• Task instructions:
The material below has pictures in it. Set down only the lines from the line containing "Each state exploration" through the line containing "jet building algorithms.]", word for word, and leave the pictures behind.

• Available data:
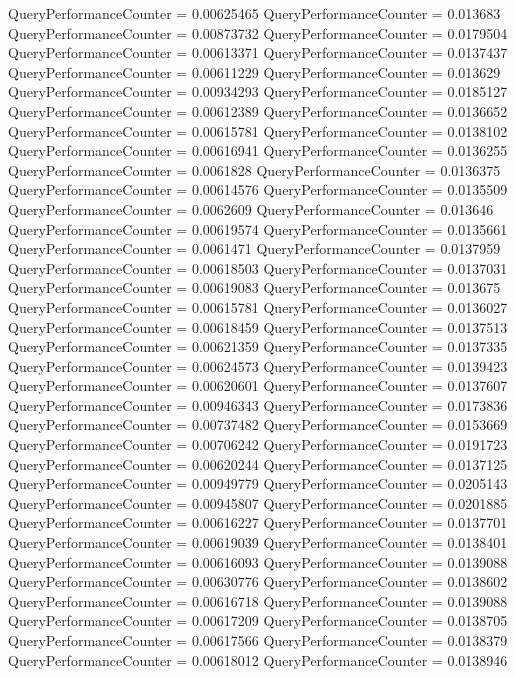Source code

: \documentclass[9pt]{article}
\theoremstyle{plain}
\theoremstyle{definition}
\theoremstyle{remark}
\numberwithin{equation}{section}
\begin{document}
QueryPerformanceCounter  =  0.00625465
QueryPerformanceCounter  =  0.013683
QueryPerformanceCounter  =  0.00873732
QueryPerformanceCounter  =  0.0179504
QueryPerformanceCounter  =  0.00613371
QueryPerformanceCounter  =  0.0137437
QueryPerformanceCounter  =  0.00611229
QueryPerformanceCounter  =  0.013629
QueryPerformanceCounter  =  0.00934293
QueryPerformanceCounter  =  0.0185127
QueryPerformanceCounter  =  0.00612389
QueryPerformanceCounter  =  0.0136652
QueryPerformanceCounter  =  0.00615781
QueryPerformanceCounter  =  0.0138102
QueryPerformanceCounter  =  0.00616941
QueryPerformanceCounter  =  0.0136255
QueryPerformanceCounter  =  0.0061828
QueryPerformanceCounter  =  0.0136375
QueryPerformanceCounter  =  0.00614576
QueryPerformanceCounter  =  0.0135509
QueryPerformanceCounter  =  0.0062609
QueryPerformanceCounter  =  0.013646
QueryPerformanceCounter  =  0.00619574
QueryPerformanceCounter  =  0.0135661
QueryPerformanceCounter  =  0.0061471
QueryPerformanceCounter  =  0.0137959
QueryPerformanceCounter  =  0.00618503
QueryPerformanceCounter  =  0.0137031
QueryPerformanceCounter  =  0.00619083
QueryPerformanceCounter  =  0.013675
QueryPerformanceCounter  =  0.00615781
QueryPerformanceCounter  =  0.0136027
QueryPerformanceCounter  =  0.00618459
QueryPerformanceCounter  =  0.0137513
QueryPerformanceCounter  =  0.00621359
QueryPerformanceCounter  =  0.0137335
QueryPerformanceCounter  =  0.00624573
QueryPerformanceCounter  =  0.0139423
QueryPerformanceCounter  =  0.00620601
QueryPerformanceCounter  =  0.0137607
QueryPerformanceCounter  =  0.00946343
QueryPerformanceCounter  =  0.0173836
QueryPerformanceCounter  =  0.00737482
QueryPerformanceCounter  =  0.0153669
QueryPerformanceCounter  =  0.00706242
QueryPerformanceCounter  =  0.0191723
QueryPerformanceCounter  =  0.00620244
QueryPerformanceCounter  =  0.0137125
QueryPerformanceCounter  =  0.00949779
QueryPerformanceCounter  =  0.0205143
QueryPerformanceCounter  =  0.00945807
QueryPerformanceCounter  =  0.0201885
QueryPerformanceCounter  =  0.00616227
QueryPerformanceCounter  =  0.0137701
QueryPerformanceCounter  =  0.00619039
QueryPerformanceCounter  =  0.0138401
QueryPerformanceCounter  =  0.00616093
QueryPerformanceCounter  =  0.0139088
QueryPerformanceCounter  =  0.00630776
QueryPerformanceCounter  =  0.0138602
QueryPerformanceCounter  =  0.00616718
QueryPerformanceCounter  =  0.0139088
QueryPerformanceCounter  =  0.00617209
QueryPerformanceCounter  =  0.0138705
QueryPerformanceCounter  =  0.00617566
QueryPerformanceCounter  =  0.0138379
QueryPerformanceCounter  =  0.00618012
QueryPerformanceCounter  =  0.0138946
\end{document}
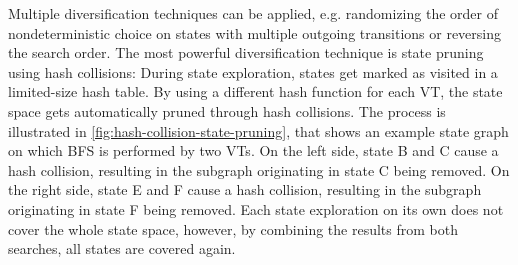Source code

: \documentclass[
fancyheadings, %
%
%
]{stsreprt}
\begin{document}
Multiple diversification techniques can be applied, e.g. randomizing the order of nondeterministic choice on states with multiple outgoing transitions or reversing the search order.
The most powerful diversification technique is state pruning using hash collisions:
During state exploration, states get marked as visited in a limited-size hash table.
By using a different hash function for each VT, the state space gets automatically pruned through hash collisions.
The process is illustrated in \cref{fig:hash-collision-state-pruning}, that shows an example state graph on which BFS is performed by two VTs.
On the left side, state B and C cause a hash collision, resulting in the subgraph originating in state C being removed.
On the right side, state E and F cause a hash collision, resulting in the subgraph originating in state F being removed.
Each state exploration on its own does not cover the whole state space, however, by combining the results from both searches, all states are covered again.
\end{document}
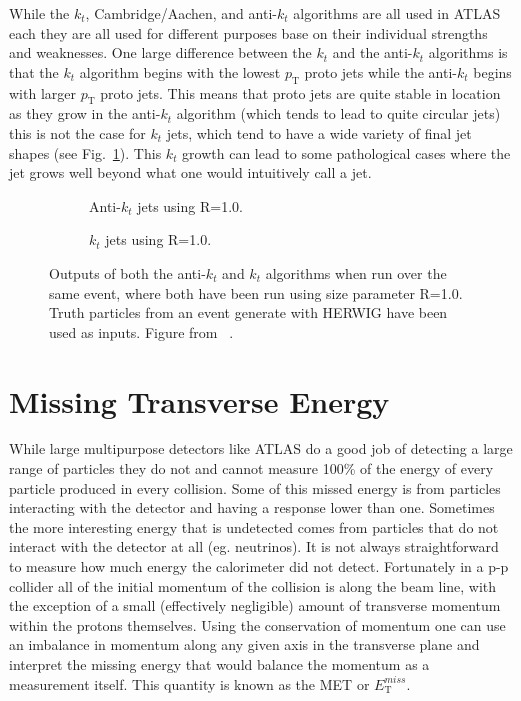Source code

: While the $k_t$, Cambridge/Aachen, and anti-$k_t$ algorithms are all used in ATLAS each they are all used for different purposes base on their individual strengths and weaknesses.  
One large difference between the $k_t$ and the anti-$k_t$ algorithms is that the $k_t$ algorithm begins with the lowest $p_{\mathrm T}$ proto jets while the anti-$k_t$ begins with larger $p_{\mathrm T}$ proto jets.  
This means that proto jets are quite stable in location as they grow in the anti-$k_t$ algorithm (which tends to lead to quite circular jets) this is not the case for $k_t$ jets, which tend to have a wide variety of final jet shapes (see Fig.~\ref{Fig:ExampleJets}).  
This $k_t$ growth can lead to some pathological cases where the jet grows well beyond what one would intuitively call a jet.  

\begin{figure}[!ht]
 \centering
 \begin{subfigure}{.5\textwidth}
  \centering
  \caption{Anti-$k_t$ jets using R=1.0.}
 \end{subfigure}%
 \begin{subfigure}{.5\textwidth}
  \centering
  \caption{$k_t$ jets using R=1.0.}
 \end{subfigure}
 \caption[Comparing differnet jet building algorithms.]
  {Outputs of both the anti-$k_t$ and $k_t$ algorithms when run over the same event, where both have been run using size parameter R=1.0.  Truth particles from an event generate with HERWIG have been used as inputs.  Figure from ~\cite{Cacciari:2008gp}. }
 \label{Fig:ExampleJets}
\end{figure}



\section{Missing Transverse Energy}

While large multipurpose detectors like ATLAS do a good job of detecting a large range of particles they do not and cannot measure 100\% of the energy of every particle produced in every collision.  
Some of this missed energy is from particles interacting with the detector and having a response lower than one.  
Sometimes the more interesting energy that is undetected comes from particles that do not interact with the detector at all (eg. neutrinos).  
It is not always straightforward to measure how much energy the calorimeter did not detect.  
Fortunately in a p-p collider all of the initial momentum of the collision is along the beam line, with the exception of a small (effectively negligible) amount of transverse momentum within the protons themselves.  
Using the conservation of momentum one can use an imbalance in momentum along any given axis in the transverse plane and interpret the missing energy that would balance the momentum as a measurement itself.  
This quantity is known as the \gls{MET} or $E_{\mathrm T}^{miss}$.  


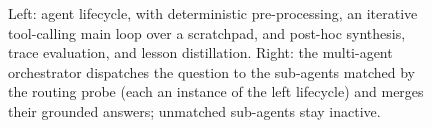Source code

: \begin{figure}[t]
{
    }
    \caption{Left: agent lifecycle, with deterministic pre-processing,
    an iterative tool-calling main loop over a scratchpad, and post-hoc
    synthesis, trace evaluation, and lesson distillation. Right: the
    multi-agent orchestrator dispatches the question to the sub-agents
    matched by the routing probe (each an instance of the left
    lifecycle) and merges their grounded answers; unmatched sub-agents
    stay inactive.}
    \label{fig:arch}
\end{figure}
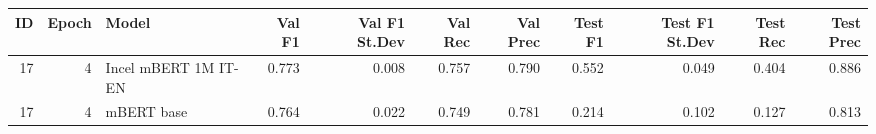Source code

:\begin{tabular}{rrlrrrrrrrr}
\toprule
 ID &  Epoch &                Model &  Val F1 &  Val F1 St.Dev &  Val Rec &  Val Prec &  Test F1 &  Test F1 St.Dev &  Test Rec &  Test Prec \\
\midrule
 17 &      4 & Incel mBERT 1M IT-EN &   0.773 &          0.008 &    0.757 &     0.790 &    0.552 &           0.049 &     0.404 &      0.886 \\
 17 &      4 &           mBERT base &   0.764 &          0.022 &    0.749 &     0.781 &    0.214 &           0.102 &     0.127 &      0.813 \\
\bottomrule
\end{tabular}
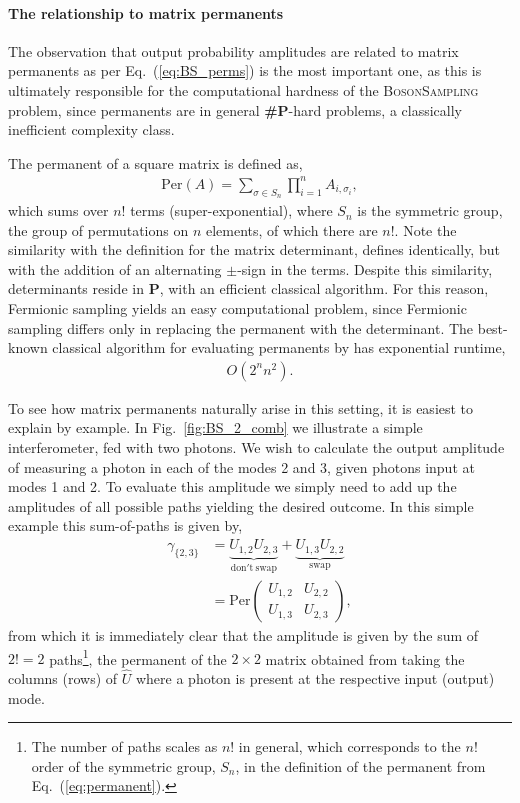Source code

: \paragraph{The relationship to matrix permanents}

The observation that output probability amplitudes are related to matrix permanents as per Eq.~(\ref{eq:BS_perms}) is the most important one, as this is ultimately responsible for the computational hardness of the \textsc{BosonSampling} problem, since permanents are in general \textbf{\#P}-hard problems, a classically inefficient complexity class.

The permanent of a square matrix is defined as,
\begin{align}\label{eq:permanent}
\mathrm{Per}(A) = \sum_{\sigma\in S_n} \prod_{i=1}^n A_{i,\sigma_i},
\end{align}
which sums over $n!$ terms (super-exponential), where $S_n$ is the symmetric group, the group of permutations on $n$ elements, of which there are $n!$. Note the similarity with the definition for the matrix determinant, defines identically, but with the addition of an alternating $\pm$-sign in the terms. Despite this similarity, determinants reside in \textbf{P}, with an efficient classical algorithm. For this reason, Fermionic sampling yields an easy computational problem, since Fermionic sampling differs only in replacing the permanent with the determinant. The best-known classical algorithm for evaluating permanents by \cite{bib:RyserAlg} has exponential runtime,
\begin{align}
	O(2^n n^2).
\end{align}

To see how matrix permanents naturally arise in this setting, it is easiest to explain by example. In Fig.~\ref{fig:BS_2_comb} we illustrate a simple interferometer, fed with two photons. We wish to calculate the output amplitude of measuring a photon in each of the modes 2 and 3, given photons input at modes 1 and 2. To evaluate this amplitude we simply need to add up the amplitudes of all possible paths yielding the desired outcome. In this simple example this sum-of-paths is given by,
\begin{align} \label{eq:BS_2_ph_comb}
\gamma_{\{2,3\}} &= \underbrace{U_{1,2}U_{2,3}}_{\mathrm{don't\ swap}} + \underbrace{U_{1,3}U_{2,2}}_{\mathrm{swap}} \nonumber \\
&= \mathrm{Per}\begin{pmatrix}
   U_{1,2} & U_{2,2} \\
   U_{1,3} & U_{2,3}
  \end{pmatrix},
\end{align}
from which it is immediately clear that the amplitude is given by the sum of \mbox{$2!=2$} paths\footnote{The number of paths scales as $n!$ in general, which corresponds to the $n!$ order of the symmetric group, $S_n$, in the definition of the permanent from Eq.~(\ref{eq:permanent}).}, the permanent of the \mbox{$2\times 2$} matrix obtained from taking the columns (rows) of $\hat{U}$ where a photon is present at the respective input (output) mode.

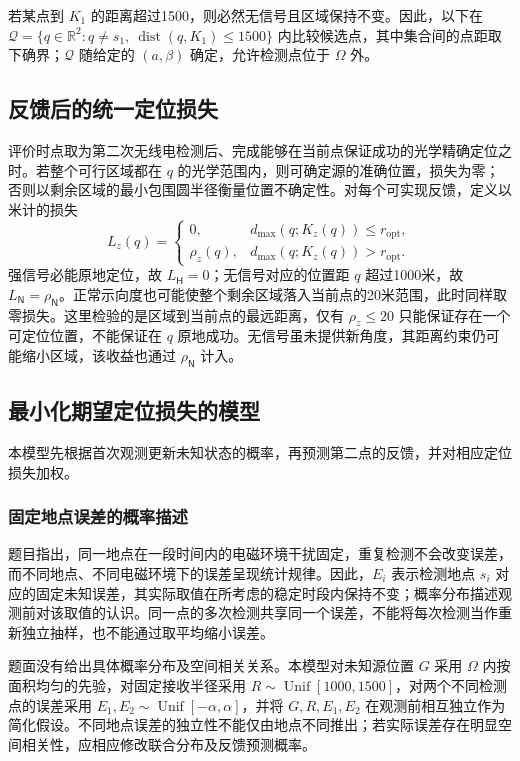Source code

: 若某点到 \(K_1\) 的距离超过1500，则必然无信号且区域保持不变。因此，以下在 \(\mathcal Q=\{q\in\mathbb R^2:q\ne s_1,\ \operatorname{dist}(q,K_1)\le1500\}\) 内比较候选点，其中集合间的点距取下确界；\(\mathcal Q\) 随给定的 \((a,\beta)\) 确定，允许检测点位于 \(\Omega\) 外。

\subsection{反馈后的统一定位损失}

评价时点取为第二次无线电检测后、完成能够在当前点保证成功的光学精确定位之时。若整个可行区域都在 \(q\) 的光学范围内，则可确定源的准确位置，损失为零；否则以剩余区域的最小包围圆半径衡量位置不确定性。对每个可实现反馈，定义以米计的损失
\begin{equation}
 L_z(q)=
 \begin{cases}
 0,&d_{\max}(q;K_z(q))\le r_{\mathrm{opt}},\\
 \rho_z(q),&d_{\max}(q;K_z(q))>r_{\mathrm{opt}}.
 \end{cases}
\label{eq:q2-pair-loss}
\end{equation}
强信号必能原地定位，故 \(L_{\mathsf H}=0\)；无信号对应的位置距 \(q\) 超过1000米，故 \(L_{\mathsf N}=\rho_{\mathsf N}\)。正常示向度也可能使整个剩余区域落入当前点的20米范围，此时同样取零损失。这里检验的是区域到当前点的最远距离，仅有 \(\rho_z\le20\) 只能保证存在一个可定位位置，不能保证在 \(q\) 原地成功。无信号虽未提供新角度，其距离约束仍可能缩小区域，该收益也通过 \(\rho_{\mathsf N}\) 计入。

\subsection{最小化期望定位损失的模型}

本模型先根据首次观测更新未知状态的概率，再预测第二点的反馈，并对相应定位损失加权。

\subsubsection{固定地点误差的概率描述}

题目指出，同一地点在一段时间内的电磁环境干扰固定，重复检测不会改变误差，而不同地点、不同电磁环境下的误差呈现统计规律。因此，\(E_i\) 表示检测地点 \(s_i\) 对应的固定未知误差，其实际取值在所考虑的稳定时段内保持不变；概率分布描述观测前对该取值的认识。同一点的多次检测共享同一个误差，不能将每次检测当作重新独立抽样，也不能通过取平均缩小误差。

题面没有给出具体概率分布及空间相关关系。本模型对未知源位置 \(G\) 采用 \(\Omega\) 内按面积均匀的先验，对固定接收半径采用 \(R\sim\operatorname{Unif}[1000,1500]\)，对两个不同检测点的误差采用 \(E_1,E_2\sim\operatorname{Unif}[-\alpha,\alpha]\)，并将 \(G,R,E_1,E_2\) 在观测前相互独立作为简化假设。不同地点误差的独立性不能仅由地点不同推出；若实际误差存在明显空间相关性，应相应修改联合分布及反馈预测概率。


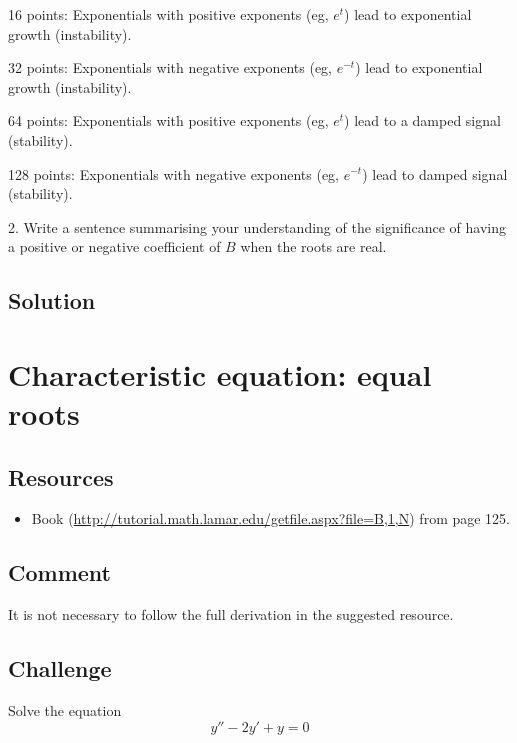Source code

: 16 points: Exponentials with positive exponents (eg, $e^{t}$) lead to exponential growth (instability).

32 points: Exponentials with negative exponents (eg, $e^{-t}$) lead to exponential growth (instability).

64 points: Exponentials with positive exponents (eg, $e^{t}$) lead to a damped signal (stability).

128 points: Exponentials with negative exponents (eg, $e^{-t}$) lead to damped signal (stability).

\vspace{2em}

2. Write a sentence summarising your understanding of the significance of having a positive or negative coefficient of $B$ when the roots are real.


\subsection*{Solution}




\newpage
\section{Characteristic equation: equal roots}

\subsection*{Resources}
\begin{itemize}
    \item Book (\url{http://tutorial.math.lamar.edu/getfile.aspx?file=B,1,N}) from page 125.
\end{itemize}

\subsection*{Comment}
It is not necessary to follow the full derivation in the suggested resource.

\subsection*{Challenge}
Solve the equation
\begin{equation}
    y'' - 2y' + y = 0
\end{equation}

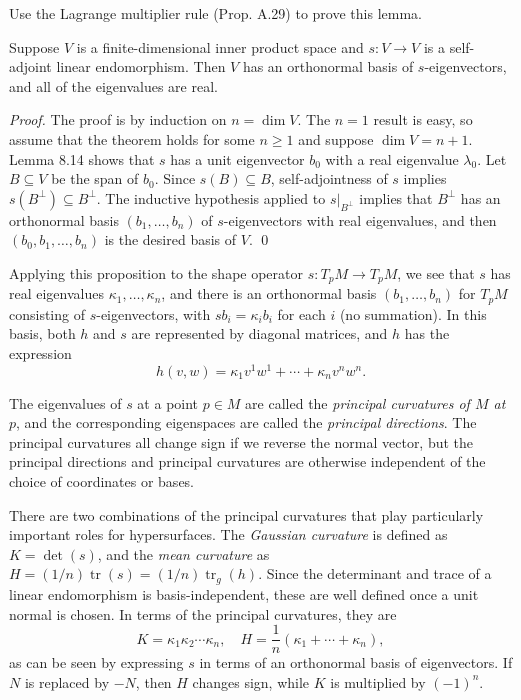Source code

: \begin{exercise}
\label{exer:lagrange-multiplier-eigenvector}
Use the Lagrange multiplier rule (Prop. A.29) to prove this lemma.
\end{exercise}

\begin{proposition}
\label{prop:finite-dimensional-spectral-theorem}
Suppose $V$ is a finite-dimensional inner product space and $s: V \to V$ is a self-adjoint linear endomorphism. Then $V$ has an orthonormal basis of $s$-eigenvectors, and all of the eigenvalues are real.
\end{proposition}

\begin{proof}
The proof is by induction on $n = \dim V$. The $n = 1$ result is easy, so assume that the theorem holds for some $n \geq 1$ and suppose $\dim V = n + 1$. Lemma 8.14 shows that $s$ has a unit eigenvector $b_0$ with a real eigenvalue $\lambda_0$. Let $B \subseteq V$ be the span of $b_0$. Since $s(B) \subseteq B$, self-adjointness of $s$ implies $s(B^\perp) \subseteq B^\perp$. The inductive hypothesis applied to $s|_{B^\perp}$ implies that $B^\perp$ has an orthonormal basis $(b_1, \ldots, b_n)$ of $s$-eigenvectors with real eigenvalues, and then $(b_0, b_1, \ldots, b_n)$ is the desired basis of $V$. \qed
\end{proof}

Applying this proposition to the shape operator $s: T_p M \to T_p M$, we see that $s$ has real eigenvalues $\kappa_1, \ldots, \kappa_n$, and there is an orthonormal basis $(b_1, \ldots, b_n)$ for $T_p M$ consisting of $s$-eigenvectors, with $sb_i = \kappa_i b_i$ for each $i$ (no summation). In this basis, both $h$ and $s$ are represented by diagonal matrices, and $h$ has the expression
\[
h(v,w) = \kappa_1 v^1 w^1 + \cdots + \kappa_n v^n w^n.
\]

The eigenvalues of $s$ at a point $p \in M$ are called the \emph{principal curvatures of $M$ at $p$}, and the corresponding eigenspaces are called the \emph{principal directions}. The principal curvatures all change sign if we reverse the normal vector, but the principal directions and principal curvatures are otherwise independent of the choice of coordinates or bases.

There are two combinations of the principal curvatures that play particularly important roles for hypersurfaces. The \emph{Gaussian curvature} is defined as $K = \det(s)$, and the \emph{mean curvature} as $H = (1/n) \operatorname{tr}(s) = (1/n) \operatorname{tr}_g(h)$. Since the determinant and trace of a linear endomorphism is basis-independent, these are well defined once a unit normal is chosen. In terms of the principal curvatures, they are
\[
K = \kappa_1 \kappa_2 \cdots \kappa_n, \quad H = \frac{1}{n}(\kappa_1 + \cdots + \kappa_n),
\]
as can be seen by expressing $s$ in terms of an orthonormal basis of eigenvectors. If $N$ is replaced by $-N$, then $H$ changes sign, while $K$ is multiplied by $(-1)^n$.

• Answer space:
Each state exploration on its own does not cover the whole state space, however, by combining the results from both searches, all states are covered again.
\end{document}
Source code

: While the $k_t$, Cambridge/Aachen, and anti-$k_t$ algorithms are all used in ATLAS each they are all used for different purposes base on their individual strengths and weaknesses.  
One large difference between the $k_t$ and the anti-$k_t$ algorithms is that the $k_t$ algorithm begins with the lowest $p_{\mathrm T}$ proto jets while the anti-$k_t$ begins with larger $p_{\mathrm T}$ proto jets.  
This means that proto jets are quite stable in location as they grow in the anti-$k_t$ algorithm (which tends to lead to quite circular jets) this is not the case for $k_t$ jets, which tend to have a wide variety of final jet shapes (see Fig.~\ref{Fig:ExampleJets}).  
This $k_t$ growth can lead to some pathological cases where the jet grows well beyond what one would intuitively call a jet.  

\begin{figure}[!ht]
 \centering
 \begin{subfigure}{.5\textwidth}
  \centering
  \caption{Anti-$k_t$ jets using R=1.0.}
 \end{subfigure}%
 \begin{subfigure}{.5\textwidth}
  \centering
  \caption{$k_t$ jets using R=1.0.}
 \end{subfigure}
 \caption[Comparing differnet jet building algorithms.]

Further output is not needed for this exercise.